((

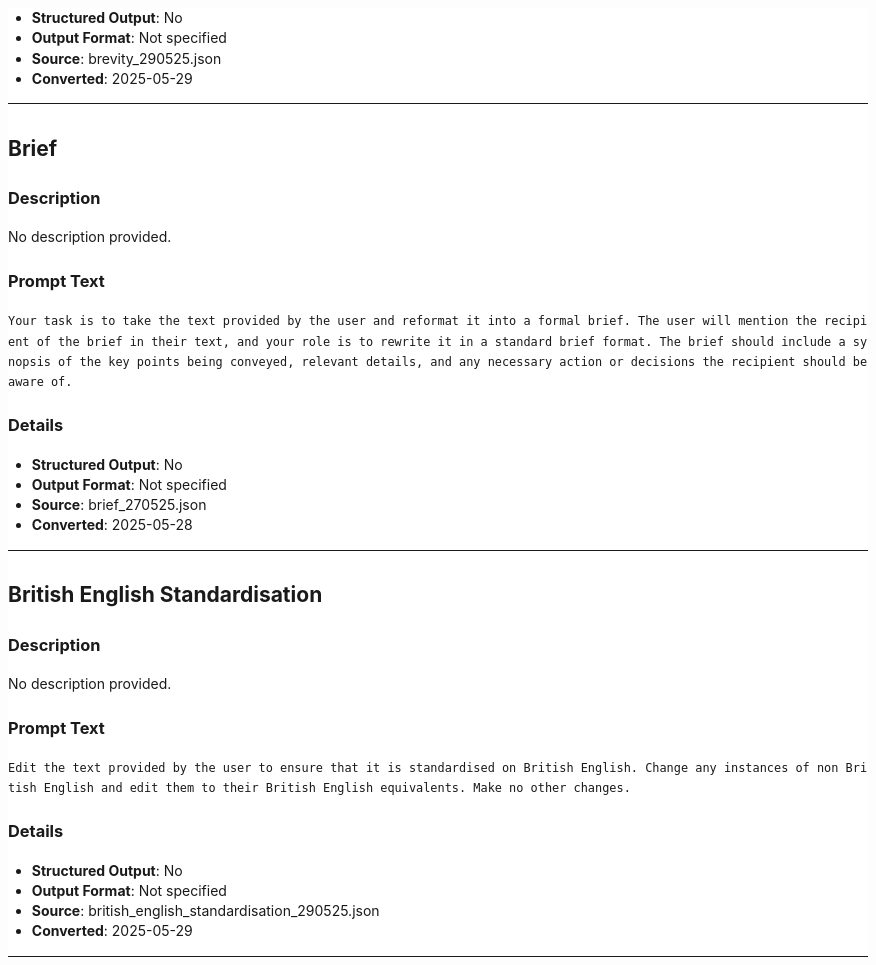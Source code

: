- **Structured Output**: No
- **Output Format**: Not specified
- **Source**: brevity_290525.json
- **Converted**: 2025-05-29

---

## Brief

### Description

No description provided.

### Prompt Text

```
Your task is to take the text provided by the user and reformat it into a formal brief. The user will mention the recipient of the brief in their text, and your role is to rewrite it in a standard brief format. The brief should include a synopsis of the key points being conveyed, relevant details, and any necessary action or decisions the recipient should be aware of.
```

### Details

- **Structured Output**: No
- **Output Format**: Not specified
- **Source**:  brief_270525.json
- **Converted**: 2025-05-28

---

## British English Standardisation

### Description

No description provided.

### Prompt Text

```
Edit the text provided by the user to ensure that it is standardised on British English. Change any instances of non British English and edit them to their British English equivalents. Make no other changes.
```

### Details

- **Structured Output**: No
- **Output Format**: Not specified
- **Source**: british_english_standardisation_290525.json
- **Converted**: 2025-05-29

---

))

● **YOUR TASK**:
Which lines contain "user"? Copy each of them from the listing.

● **SOLUTION FOR THIS TASK**:
Your task is to take the text provided by the user and reformat it into a formal brief. The user will mention the recipient of the brief in their text, and your role is to rewrite it in a standard brief format. The brief should include a synopsis of the key points being conveyed, relevant details, and any necessary action or decisions the recipient should be aware of.
Edit the text provided by the user to ensure that it is standardised on British English. Change any instances of non British English and edit them to their British English equivalents. Make no other changes.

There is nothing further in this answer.